When generating a random password, the result must still be a valid string

Raymond Chen

A customer had a problem with auto-generated random passwords. Their password generator generated a string by choosing each character randomly with a code unit from U+0001 to U+FFFF. (They avoided U+0000 because that is the string terminator.) They didn’t mind that the resulting passwords were untypeable, because the passwords were going to be entered programmatically.

Things seemed to work great. One computer created the account with the untypeable password, and another computer was able to log in with that password.

But occasionally, they would find that the first computer would create the account, but the second computer couldn’t use it to sign in. If they re-ran the password generator, then everything worked again. If they went back to the original password, it stopped.

They were occasionally generating haunted passwords.

If you take a bunch of randomly-generated code units, the result may not be a legal Unicode string. This is true for UTF-16LE (which is the default encoding used by Windows) as well as UTF-8.

What is going on is that occasionally, the random number generator will produce an invalid Unicode string, like say, a high surrogate not followed by a low surrogate. When the account is created locally, the UTF-16LE string is passed directly to the underlying service, which creates the account with the specified password as-is.

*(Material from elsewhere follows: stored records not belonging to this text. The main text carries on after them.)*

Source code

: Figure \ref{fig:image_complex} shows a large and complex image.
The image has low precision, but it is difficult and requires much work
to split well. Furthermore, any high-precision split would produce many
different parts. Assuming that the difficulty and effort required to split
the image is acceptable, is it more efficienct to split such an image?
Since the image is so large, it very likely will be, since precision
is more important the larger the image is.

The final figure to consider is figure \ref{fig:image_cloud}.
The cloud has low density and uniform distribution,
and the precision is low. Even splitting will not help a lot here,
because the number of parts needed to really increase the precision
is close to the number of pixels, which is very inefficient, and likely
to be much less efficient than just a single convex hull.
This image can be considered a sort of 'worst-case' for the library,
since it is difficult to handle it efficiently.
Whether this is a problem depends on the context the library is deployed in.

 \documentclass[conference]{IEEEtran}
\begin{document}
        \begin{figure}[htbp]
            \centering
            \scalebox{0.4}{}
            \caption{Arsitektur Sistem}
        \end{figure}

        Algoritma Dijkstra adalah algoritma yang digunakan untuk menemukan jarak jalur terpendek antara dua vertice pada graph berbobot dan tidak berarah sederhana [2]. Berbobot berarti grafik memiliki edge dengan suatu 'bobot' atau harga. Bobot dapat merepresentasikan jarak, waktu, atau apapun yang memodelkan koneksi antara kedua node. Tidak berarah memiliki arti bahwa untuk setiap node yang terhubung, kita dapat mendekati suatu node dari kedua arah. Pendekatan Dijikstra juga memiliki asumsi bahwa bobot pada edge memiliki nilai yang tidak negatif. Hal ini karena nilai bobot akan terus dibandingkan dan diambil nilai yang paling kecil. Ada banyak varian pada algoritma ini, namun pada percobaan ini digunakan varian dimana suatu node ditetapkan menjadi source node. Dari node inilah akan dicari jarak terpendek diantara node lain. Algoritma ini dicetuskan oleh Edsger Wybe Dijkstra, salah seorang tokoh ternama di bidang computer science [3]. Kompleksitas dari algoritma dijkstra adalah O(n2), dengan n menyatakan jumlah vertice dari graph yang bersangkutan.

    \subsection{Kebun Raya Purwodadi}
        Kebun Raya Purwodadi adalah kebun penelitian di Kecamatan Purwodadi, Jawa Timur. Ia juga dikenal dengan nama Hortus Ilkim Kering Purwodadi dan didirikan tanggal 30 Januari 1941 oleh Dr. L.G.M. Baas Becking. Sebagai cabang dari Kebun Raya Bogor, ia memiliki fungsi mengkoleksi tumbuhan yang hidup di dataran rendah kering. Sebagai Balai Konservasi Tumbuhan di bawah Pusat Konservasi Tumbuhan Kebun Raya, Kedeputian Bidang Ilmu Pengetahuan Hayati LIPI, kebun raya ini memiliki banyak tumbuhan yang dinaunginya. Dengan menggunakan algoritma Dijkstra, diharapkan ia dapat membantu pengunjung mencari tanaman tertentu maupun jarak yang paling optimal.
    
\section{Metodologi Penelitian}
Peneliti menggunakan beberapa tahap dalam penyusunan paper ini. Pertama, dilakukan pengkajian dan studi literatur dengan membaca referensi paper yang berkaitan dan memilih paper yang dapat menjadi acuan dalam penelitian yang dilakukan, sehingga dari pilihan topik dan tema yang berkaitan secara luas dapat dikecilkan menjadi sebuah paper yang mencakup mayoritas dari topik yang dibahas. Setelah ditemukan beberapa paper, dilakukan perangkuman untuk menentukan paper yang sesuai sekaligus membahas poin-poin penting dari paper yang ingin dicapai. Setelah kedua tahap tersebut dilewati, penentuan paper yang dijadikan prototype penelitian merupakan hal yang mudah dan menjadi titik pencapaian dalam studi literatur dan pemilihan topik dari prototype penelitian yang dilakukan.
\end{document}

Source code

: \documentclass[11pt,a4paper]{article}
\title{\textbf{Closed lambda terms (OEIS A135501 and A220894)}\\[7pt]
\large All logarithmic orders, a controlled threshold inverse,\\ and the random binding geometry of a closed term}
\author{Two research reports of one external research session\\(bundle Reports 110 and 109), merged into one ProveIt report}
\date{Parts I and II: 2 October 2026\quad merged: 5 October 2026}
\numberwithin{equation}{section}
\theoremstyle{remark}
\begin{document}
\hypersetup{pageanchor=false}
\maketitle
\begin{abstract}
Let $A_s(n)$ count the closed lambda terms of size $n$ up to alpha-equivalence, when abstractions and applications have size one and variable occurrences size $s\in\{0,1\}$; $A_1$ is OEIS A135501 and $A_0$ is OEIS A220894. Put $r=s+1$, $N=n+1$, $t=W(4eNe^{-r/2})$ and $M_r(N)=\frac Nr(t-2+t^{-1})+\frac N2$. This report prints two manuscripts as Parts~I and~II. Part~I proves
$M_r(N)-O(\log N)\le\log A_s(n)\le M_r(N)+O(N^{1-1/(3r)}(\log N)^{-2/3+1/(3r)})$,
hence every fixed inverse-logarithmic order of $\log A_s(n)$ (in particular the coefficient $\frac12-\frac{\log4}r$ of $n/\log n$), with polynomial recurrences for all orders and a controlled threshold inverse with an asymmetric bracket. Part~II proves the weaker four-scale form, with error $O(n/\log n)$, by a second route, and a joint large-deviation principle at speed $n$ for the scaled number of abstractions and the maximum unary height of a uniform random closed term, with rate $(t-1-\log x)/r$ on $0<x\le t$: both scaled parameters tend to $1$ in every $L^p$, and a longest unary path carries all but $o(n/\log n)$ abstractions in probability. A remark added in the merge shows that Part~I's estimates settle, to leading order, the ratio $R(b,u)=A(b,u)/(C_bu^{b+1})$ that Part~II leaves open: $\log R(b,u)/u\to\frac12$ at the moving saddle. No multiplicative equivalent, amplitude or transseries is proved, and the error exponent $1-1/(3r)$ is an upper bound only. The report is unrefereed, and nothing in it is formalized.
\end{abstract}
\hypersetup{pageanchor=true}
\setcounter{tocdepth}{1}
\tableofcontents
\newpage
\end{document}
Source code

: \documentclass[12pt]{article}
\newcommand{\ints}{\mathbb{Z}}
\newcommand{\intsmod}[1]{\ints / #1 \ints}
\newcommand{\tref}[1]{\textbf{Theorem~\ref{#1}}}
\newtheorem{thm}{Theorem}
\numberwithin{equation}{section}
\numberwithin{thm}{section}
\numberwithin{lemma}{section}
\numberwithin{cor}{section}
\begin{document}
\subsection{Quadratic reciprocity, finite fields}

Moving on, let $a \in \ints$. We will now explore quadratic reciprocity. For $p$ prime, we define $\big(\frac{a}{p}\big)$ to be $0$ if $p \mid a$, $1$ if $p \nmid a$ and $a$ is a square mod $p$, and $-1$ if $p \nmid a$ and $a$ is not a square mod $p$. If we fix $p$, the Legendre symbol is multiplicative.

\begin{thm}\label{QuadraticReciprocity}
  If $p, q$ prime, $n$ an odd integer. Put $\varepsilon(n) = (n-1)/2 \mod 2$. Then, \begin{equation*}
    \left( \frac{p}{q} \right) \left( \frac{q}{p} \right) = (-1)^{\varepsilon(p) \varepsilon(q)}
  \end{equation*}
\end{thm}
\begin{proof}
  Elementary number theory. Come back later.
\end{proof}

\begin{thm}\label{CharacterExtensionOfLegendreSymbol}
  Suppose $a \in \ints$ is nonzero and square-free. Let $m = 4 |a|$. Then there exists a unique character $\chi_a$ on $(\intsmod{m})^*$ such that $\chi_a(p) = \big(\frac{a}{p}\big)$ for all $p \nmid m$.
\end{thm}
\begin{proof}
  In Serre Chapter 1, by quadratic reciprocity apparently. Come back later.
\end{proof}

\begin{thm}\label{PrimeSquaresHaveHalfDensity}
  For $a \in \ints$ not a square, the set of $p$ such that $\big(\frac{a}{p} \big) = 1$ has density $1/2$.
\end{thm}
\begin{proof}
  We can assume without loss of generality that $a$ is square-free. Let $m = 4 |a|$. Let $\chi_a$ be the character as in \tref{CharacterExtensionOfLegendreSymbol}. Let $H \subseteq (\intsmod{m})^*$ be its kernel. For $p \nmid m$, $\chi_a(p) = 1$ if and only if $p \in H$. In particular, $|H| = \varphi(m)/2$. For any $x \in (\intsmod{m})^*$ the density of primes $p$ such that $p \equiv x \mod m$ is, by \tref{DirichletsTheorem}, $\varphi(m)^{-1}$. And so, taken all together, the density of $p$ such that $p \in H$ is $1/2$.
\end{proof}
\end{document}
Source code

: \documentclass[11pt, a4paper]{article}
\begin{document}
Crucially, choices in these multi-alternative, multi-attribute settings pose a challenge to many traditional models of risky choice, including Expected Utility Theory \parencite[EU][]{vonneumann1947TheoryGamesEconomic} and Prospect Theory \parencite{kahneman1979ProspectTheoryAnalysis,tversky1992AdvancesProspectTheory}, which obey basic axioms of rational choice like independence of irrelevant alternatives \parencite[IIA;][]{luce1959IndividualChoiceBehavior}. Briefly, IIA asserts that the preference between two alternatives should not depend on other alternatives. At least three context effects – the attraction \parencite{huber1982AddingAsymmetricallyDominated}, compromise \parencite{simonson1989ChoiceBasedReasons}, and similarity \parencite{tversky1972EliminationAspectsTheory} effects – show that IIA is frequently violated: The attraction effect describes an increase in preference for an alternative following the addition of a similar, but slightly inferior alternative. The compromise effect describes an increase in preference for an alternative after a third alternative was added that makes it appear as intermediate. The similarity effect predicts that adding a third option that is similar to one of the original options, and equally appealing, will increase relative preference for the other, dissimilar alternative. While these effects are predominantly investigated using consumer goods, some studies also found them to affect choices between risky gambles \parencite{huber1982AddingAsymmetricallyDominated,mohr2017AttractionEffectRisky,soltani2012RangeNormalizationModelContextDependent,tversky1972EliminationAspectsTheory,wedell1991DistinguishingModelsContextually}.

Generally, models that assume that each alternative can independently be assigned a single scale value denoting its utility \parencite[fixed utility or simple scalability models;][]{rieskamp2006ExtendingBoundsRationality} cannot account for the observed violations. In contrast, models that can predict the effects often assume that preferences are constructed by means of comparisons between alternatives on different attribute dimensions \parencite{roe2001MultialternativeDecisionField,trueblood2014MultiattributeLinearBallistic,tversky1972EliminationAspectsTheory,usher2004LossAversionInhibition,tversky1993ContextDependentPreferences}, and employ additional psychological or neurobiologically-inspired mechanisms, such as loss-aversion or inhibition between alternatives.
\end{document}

The string is then transmitted to the other computer, and the other computer tries to sign in with that password. However, the network protocol for the service specifies that the password is encoded as UTF-8 before being hashed or encrypted or whatever it is that network protocols do to protect passwords.

The problem is that an invalid UTF-16LE string cannot be converted to Unicode code points, and therefore cannot be re-encoded as UTF-8 for transmission on the wire. At best, you get U+FFFD REPLACEMENT CHARACTER, which says “Um, there was something here, but it wasn’t a valid Unicode code point, so I have no way of expressing it.”

The password goes out over the wire, and the server receives the UTF-8 string and transcodes it back to UTF-16LE, and the strings don’t match because invalid strings do not round trip from UTF-16LE to UTF-8 and back.

The solution to the problem is to stop generating garbage strings that aren’t even legal. They can generate the same amount of random data (preserving entropy), but convert it to Unicode via an encoding like base64 which is guaranteed to produce a legal string.